How many lines of the records hold the string "implements"? Reply with the number alone.
-------------------------
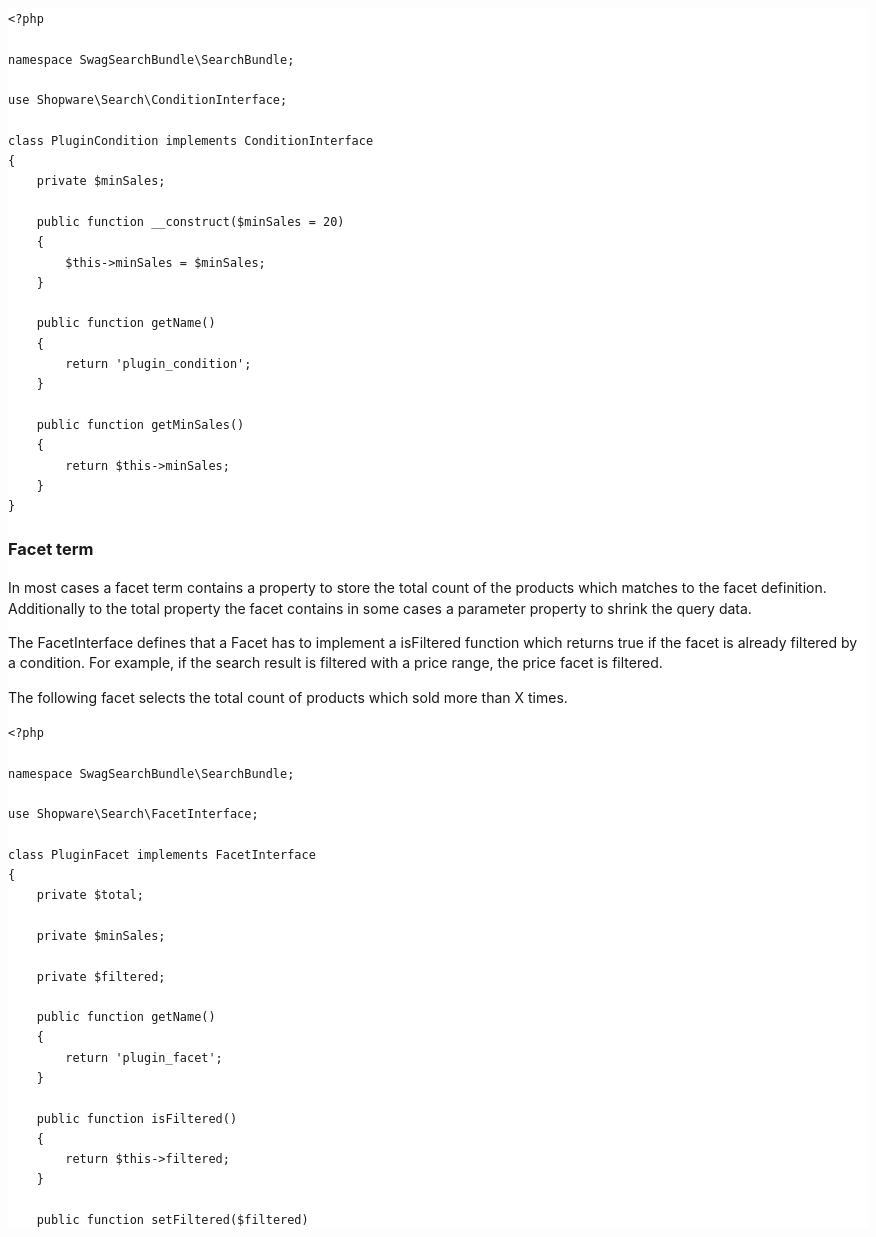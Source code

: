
 ```
<?php

namespace SwagSearchBundle\SearchBundle;

use Shopware\Search\ConditionInterface;

class PluginCondition implements ConditionInterface
{
    private $minSales;

    public function __construct($minSales = 20)
    {
        $this->minSales = $minSales;
    }

    public function getName()
    {
        return 'plugin_condition';
    }

    public function getMinSales()
    {
        return $this->minSales;
    }
}
```

### Facet term
In most cases a facet term contains a property to store the total count of the products which matches to the facet definition. Additionally to the total property the facet contains in some cases a parameter property to shrink the query data.

The FacetInterface defines that a Facet has to implement a isFiltered function which returns true if the facet is already filtered by a condition.
For example, if the search result is filtered with a price range, the price facet is filtered.

The following facet selects the total count of products which sold more than X times.

```
<?php

namespace SwagSearchBundle\SearchBundle;

use Shopware\Search\FacetInterface;

class PluginFacet implements FacetInterface
{
    private $total;

    private $minSales;

    private $filtered;

    public function getName()
    {
        return 'plugin_facet';
    }

    public function isFiltered()
    {
        return $this->filtered;
    }

    public function setFiltered($filtered)
```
-------------------------
## Solution below
2